東京を拠点に国内外で活動する劇作家・演出家の羊屋白玉さんが11日から3日間、白老町の森で「牛をめぐる冒険」と題したアートプログラムを展開する。飛生芸術祭2020(飛生アートコミュニティー主催)の関連イベントで、札幌市在住の美術家深澤孝史さんとタッグを組み、白老牛のルーツを追い掛けた過程の映像作品を上映する。白老町で幼少期を過ごした羊屋さんが同町を舞台に活動するのは3年目で、今後も芸術文化を通じて地域社会の今を見詰める活動を模索する。
劇団「指輪ホテル」の芸術監督を務める羊屋さんは街や森、劇場などさまざまな場を舞台に演劇を創作し、国内外で上演している。2014年から17年にかけては東京都などによる東京文化発信プロジェクトの一環で、「東京スープとブランケット紀行」と題したアートプロジェクトを展開。過渡期の社会から失われていく事象に立ち合う「東京のみとり」をテーマに作品を制作するなど、日本の演劇界で異彩を放つ社会派の劇作家、演出家として知られる。米国週刊誌ニューズウィーク日本版で「世界が認めた日本人女性100人」にも選ばれている。
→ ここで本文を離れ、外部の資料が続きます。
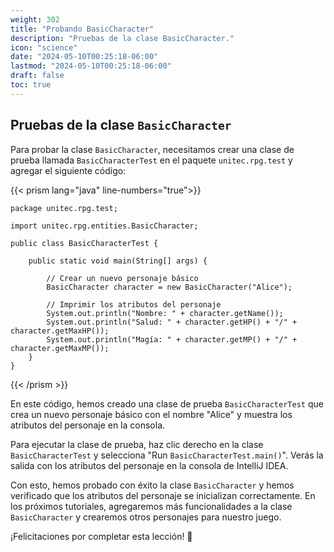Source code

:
 ```yaml
---
weight: 302
title: "Probando BasicCharacter"
description: "Pruebas de la clase BasicCharacter."
icon: "science"
date: "2024-05-10T00:25:18-06:00"
lastmod: "2024-05-10T00:25:18-06:00"
draft: false
toc: true
---
```


## Pruebas de la clase `BasicCharacter`

Para probar la clase `BasicCharacter`, necesitamos crear una clase de prueba llamada `BasicCharacterTest` en el
paquete `unitec.rpg.test` y agregar el siguiente código:

{{< prism lang="java" line-numbers="true">}}

    package unitec.rpg.test;

    import unitec.rpg.entities.BasicCharacter;

    public class BasicCharacterTest {

        public static void main(String[] args) {

            // Crear un nuevo personaje básico
            BasicCharacter character = new BasicCharacter("Alice");

            // Imprimir los atributos del personaje
            System.out.println("Nombre: " + character.getName());
            System.out.println("Salud: " + character.getHP() + "/" + character.getMaxHP());
            System.out.println("Magía: " + character.getMP() + "/" + character.getMaxMP());
        }
    }

{{< /prism >}}

En este código, hemos creado una clase de prueba `BasicCharacterTest` que crea un nuevo personaje básico con el nombre
"Alice" y muestra los atributos del personaje en la consola.

Para ejecutar la clase de prueba, haz clic derecho en la clase `BasicCharacterTest` y selecciona "Run
`BasicCharacterTest.main()`". Verás la salida con los atributos del personaje en la consola de IntelliJ IDEA.

Con esto, hemos probado con éxito la clase `BasicCharacter` y hemos verificado que los atributos del personaje se
inicializan correctamente. En los próximos tutoriales, agregaremos más funcionalidades a la clase `BasicCharacter` y
crearemos otros personajes para nuestro juego.

¡Felicitaciones por completar esta lección! 🎉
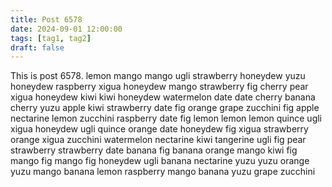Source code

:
 ```yaml
---
title: Post 6578
date: 2024-09-01 12:00:00
tags: [tag1, tag2]
draft: false
---
```

This is post 6578.
lemon
mango
mango
ugli
strawberry
honeydew
yuzu
honeydew
raspberry
xigua
honeydew
mango
strawberry
fig
cherry
pear
xigua
honeydew
kiwi
kiwi
honeydew
watermelon
date
date
cherry
banana
cherry
yuzu
apple
kiwi
strawberry
date
fig
orange
grape
zucchini
fig
apple
nectarine
lemon
zucchini
raspberry
date
fig
lemon
lemon
lemon
quince
ugli
xigua
honeydew
ugli
quince
orange
date
honeydew
fig
xigua
strawberry
orange
xigua
zucchini
watermelon
nectarine
kiwi
tangerine
ugli
fig
pear
strawberry
strawberry
date
banana
fig
banana
orange
mango
kiwi
fig
mango
fig
mango
fig
honeydew
ugli
banana
nectarine
yuzu
yuzu
orange
yuzu
mango
banana
lemon
raspberry
mango
banana
yuzu
grape
zucchini
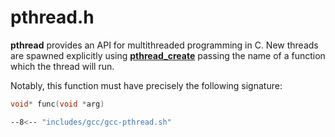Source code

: # pthread.h

**pthread** provides an API for multithreaded programming in C.
New threads are spawned explicitly using [**pthread\_create**](#pthread_create) passing the name of a function which the thread will run.

Notably, this function must have precisely the following signature:

```c
void* func(void *arg)
```

```sh title="Compile a program with pthread"
--8<-- "includes/gcc/gcc-pthread.sh"
```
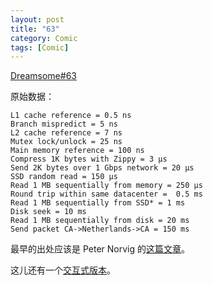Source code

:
 ```yaml
---
layout: post
title: "63"
category: Comic
tags: [Comic]
---
```


[Dreamsome#63](http://dreamsome.org/1063)

原始数据：

    L1 cache reference = 0.5 ns
    Branch mispredict = 5 ns
    L2 cache reference = 7 ns
    Mutex lock/unlock = 25 ns
    Main memory reference = 100 ns        
    Compress 1K bytes with Zippy = 3 µs
    Send 2K bytes over 1 Gbps network = 20 µs
    SSD random read = 150 µs
    Read 1 MB sequentially from memory = 250 µs
    Round trip within same datacenter =  0.5 ms
    Read 1 MB sequentially from SSD* = 1 ms
    Disk seek = 10 ms
    Read 1 MB sequentially from disk = 20 ms
    Send packet CA->Netherlands->CA = 150 ms

最早的出处应该是 Peter Norvig 的[这篇文章](http://norvig.com/21-days.html#answers)。

这儿还有一个[交互式版本](http://www.eecs.berkeley.edu/~rcs/research/interactive_latency.html)。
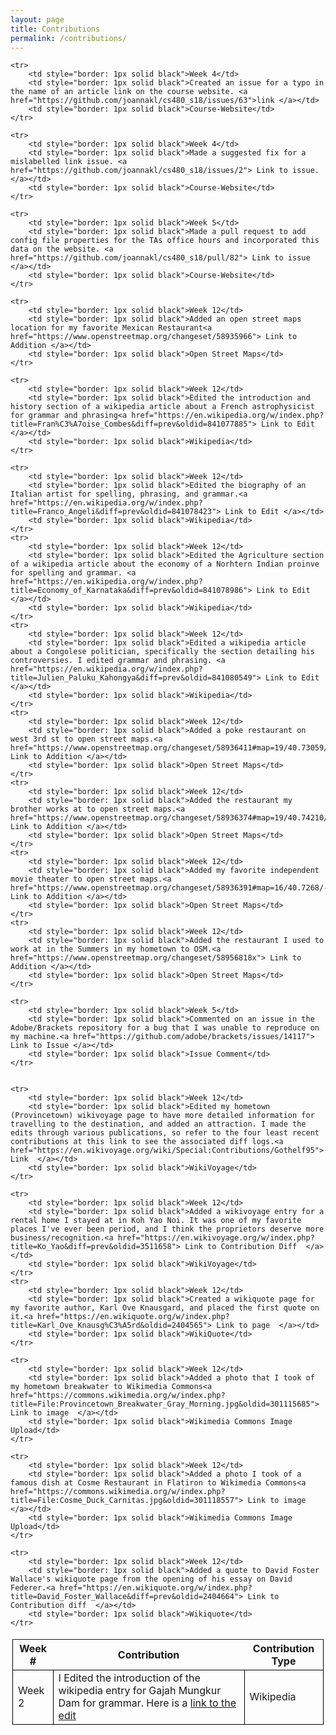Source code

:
 ```yaml
---
layout: page
title: Contributions
permalink: /contributions/
---
```


<table style="width: 100%; padding: 3px;">
    <tr style="border: 1px solid black">
        <th>Week #</th>
        <th>Contribution</th>
        <th>Contribution Type</th>
    </tr>
    <tr>
        <td style="border: 1px solid black">Week 2</td>
        <td style="border: 1px solid black">I Edited the introduction of the wikipedia entry for Gajah Mungkur Dam for grammar. Here is a <a href="https://en.wikipedia.org/w/index.php?title=Gajah_Mungkur_Dam&oldid=825742126">link to the edit</a></td>
        <td style="border: 1px solid black">Wikipedia</td>
    </tr>
    
    <tr>
        <td style="border: 1px solid black">Week 4</td>
        <td style="border: 1px solid black">Created an issue for a typo in the name of an article link on the course website. <a href="https://github.com/joannakl/cs480_s18/issues/63">link </a></td>
        <td style="border: 1px solid black">Course-Website</td>
    </tr>
    
    <tr>
        <td style="border: 1px solid black">Week 4</td>
        <td style="border: 1px solid black">Made a suggested fix for a mislabelled link issue. <a href="https://github.com/joannakl/cs480_s18/issues/2"> Link to issue. </a></td>
        <td style="border: 1px solid black">Course-Website</td>
    </tr>
    
    <tr>
        <td style="border: 1px solid black">Week 5</td>
        <td style="border: 1px solid black">Made a pull request to add config file properties for the TAs office hours and incorporated this data on the website. <a href="https://github.com/joannakl/cs480_s18/pull/82"> Link to issue </a></td>
        <td style="border: 1px solid black">Course-Website</td>
    </tr>
    
    <tr>
        <td style="border: 1px solid black">Week 12</td>
        <td style="border: 1px solid black">Added an open street maps location for my favorite Mexican Restaurant<a href="https://www.openstreetmap.org/changeset/58935966"> Link to Addition </a></td>
        <td style="border: 1px solid black">Open Street Maps</td>
    </tr>
    
    <tr>
        <td style="border: 1px solid black">Week 12</td>
        <td style="border: 1px solid black">Edited the introduction and history section of a wikipedia article about a French astrophysicist for grammar and phrasing<a href="https://en.wikipedia.org/w/index.php?title=Fran%C3%A7oise_Combes&diff=prev&oldid=841077885"> Link to Edit </a></td>
        <td style="border: 1px solid black">Wikipedia</td>
    </tr>
    
    <tr>
        <td style="border: 1px solid black">Week 12</td>
        <td style="border: 1px solid black">Edited the biography of an Italian artist for spelling, phrasing, and grammar.<a href="https://en.wikipedia.org/w/index.php?title=Franco_Angeli&diff=prev&oldid=841078423"> Link to Edit </a></td>
        <td style="border: 1px solid black">Wikipedia</td>
    </tr>
    <tr>
        <td style="border: 1px solid black">Week 12</td>
        <td style="border: 1px solid black">Edited the Agriculture section of a wikipedia article about the economy of a Norhtern Indian proinve for spelling and grammar. <a href="https://en.wikipedia.org/w/index.php?title=Economy_of_Karnataka&diff=prev&oldid=841078986"> Link to Edit </a></td>
        <td style="border: 1px solid black">Wikipedia</td>
    </tr>
    <tr>
        <td style="border: 1px solid black">Week 12</td>
        <td style="border: 1px solid black">Edited a wikipedia article about a Congolese politician, specifically the section detailing his controversies. I edited grammar and phrasing. <a href="https://en.wikipedia.org/w/index.php?title=Julien_Paluku_Kahongya&diff=prev&oldid=841080549"> Link to Edit </a></td>
        <td style="border: 1px solid black">Wikipedia</td>
    </tr>
    <tr>
        <td style="border: 1px solid black">Week 12</td>
        <td style="border: 1px solid black">Added a poke restaurant on west 3rd st to open street maps.<a href="https://www.openstreetmap.org/changeset/58936411#map=19/40.73059/-74.00044"> Link to Addition </a></td>
        <td style="border: 1px solid black">Open Street Maps</td>
    </tr>
    <tr>
        <td style="border: 1px solid black">Week 12</td>
        <td style="border: 1px solid black">Added the restaurant my brother works at to open street maps.<a href="https://www.openstreetmap.org/changeset/58936374#map=19/40.74210/-73.98357"> Link to Addition </a></td>
        <td style="border: 1px solid black">Open Street Maps</td>
    </tr>
    <tr>
        <td style="border: 1px solid black">Week 12</td>
        <td style="border: 1px solid black">Added my favorite independent movie theater to open street maps.<a href="https://www.openstreetmap.org/changeset/58936391#map=16/40.7268/-73.9979"> Link to Addition </a></td>
        <td style="border: 1px solid black">Open Street Maps</td>
    </tr>
    <tr>
        <td style="border: 1px solid black">Week 12</td>
        <td style="border: 1px solid black">Added the restaurant I used to work at in the Summers in my hometown to OSM.<a href="https://www.openstreetmap.org/changeset/58956818x"> Link to Addition </a></td>
        <td style="border: 1px solid black">Open Street Maps</td>
    </tr>
    
    <tr>
        <td style="border: 1px solid black">Week 5</td>
        <td style="border: 1px solid black">Commented on an issue in the Adobe/Brackets repository for a bug that I was unable to reproduce on my machine.<a href="https://github.com/adobe/brackets/issues/14117"> Link to Issue </a></td>
        <td style="border: 1px solid black">Issue Comment</td>
    </tr>
    
    
    <tr>
        <td style="border: 1px solid black">Week 12</td>
        <td style="border: 1px solid black">Edited my hometown (Provincetown) wikivoyage page to have more detailed information for travelling to the destination, and added an attraction. I made the edits through various publications, so refer to the four least recent contributions at this link to see the associated diff logs.<a href="https://en.wikivoyage.org/wiki/Special:Contributions/Gothelf95"> Link  </a></td>
        <td style="border: 1px solid black">WikiVoyage</td>
    </tr>
        
    <tr>
        <td style="border: 1px solid black">Week 12</td>
        <td style="border: 1px solid black">Added a wikivoyage entry for a rental home I stayed at in Koh Yao Noi. It was one of my favorite places I've ever been period, and I think the proprietors deserve more business/recognition.<a href="https://en.wikivoyage.org/w/index.php?title=Ko_Yao&diff=prev&oldid=3511658"> Link to Contribution Diff  </a></td>
        <td style="border: 1px solid black">WikiVoyage</td>
    </tr>
    <tr>
        <td style="border: 1px solid black">Week 12</td>
        <td style="border: 1px solid black">Created a wikiquote page for my favorite author, Karl Ove Knausgard, and placed the first quote on it.<a href="https://en.wikiquote.org/w/index.php?title=Karl_Ove_Knausg%C3%A5rd&oldid=2404565"> Link to page  </a></td>
        <td style="border: 1px solid black">WikiQuote</td>
    </tr>
    
    <tr>
        <td style="border: 1px solid black">Week 12</td>
        <td style="border: 1px solid black">Added a photo that I took of my hometown breakwater to Wikimedia Commons<a href="https://commons.wikimedia.org/w/index.php?title=File:Provincetown_Breakwater_Gray_Morning.jpg&oldid=301115685"> Link to image  </a></td>
        <td style="border: 1px solid black">Wikimedia Commons Image Upload</td>
    </tr>
    
    <tr>
        <td style="border: 1px solid black">Week 12</td>
        <td style="border: 1px solid black">Added a photo I took of a famous dish at Cosme Restaurant in Flatiron to Wikimedia Commons<a href="https://commons.wikimedia.org/w/index.php?title=File:Cosme_Duck_Carnitas.jpg&oldid=301118557"> Link to image  </a></td>
        <td style="border: 1px solid black">Wikimedia Commons Image Upload</td>
    </tr>
    
    <tr>
        <td style="border: 1px solid black">Week 12</td>
        <td style="border: 1px solid black">Added a quote to David Foster Wallace's wikiquote page from the opening of his essay on David Federer.<a href="https://en.wikiquote.org/w/index.php?title=David_Foster_Wallace&diff=prev&oldid=2404664"> Link to Contribution diff  </a></td>
        <td style="border: 1px solid black">Wikiquote</td>
    </tr>
    

   
</table>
18年からは白老町の飛生芸術祭に参加し、社会の問題を意識したプログラムを展開。廃業した大町商店街の旅館を舞台に、人と人のつながりを表現するキノコのアート作品展示を企画したほか、昨年はスーパーなど日常生活で利用する町内各所で米作り、性教育、憲法など各種テーマの講座を繰り広げ、町民の生涯学習や社会参加を促す社会実験にも挑んだ。
白老での活動3年目を迎えた今年は、国内各地の芸術祭などでアートプロジェクトに携わる深澤さんと組み、「牛をめぐる冒険」と題したプロジェクトを企画。1954年に島根県から白老へ黒毛和牛が導入され、白老牛の生産が始まった歴史を探るため、町を駆け巡り、さまざまな関係者と出会う行程などを記録した映像作品を制作した。白老牛のルーツを追い掛ける中で、疫病に関するアイヌ民族の伝説に出くわし、疫病をめぐって日本神話も調べるなど「調査が思いも寄らない方向へ進んでいった」(羊屋さん)という過程も取り入れた。
上映場所は白老町白老823の「仙人の森」で、白老牛の生産推進に関わった元町職員堀尾博義さん(84)の所有地。100年先の子供たちに里山を残す―という目的で、堀尾さんが1998年から森づくりを進めている場で作品を公開し、森の散策ツアーも行う。プログラム期間中の参加定員は既に埋まり、羊屋さんと深澤さんらが本番に向けた準備を進めている。
父親の転勤で幼稚園時代を白老町で過ごした羊屋さんは「町の原風景と記憶は私にとって宝物。この白老で何ができるかをこれからも考えたい」と言う。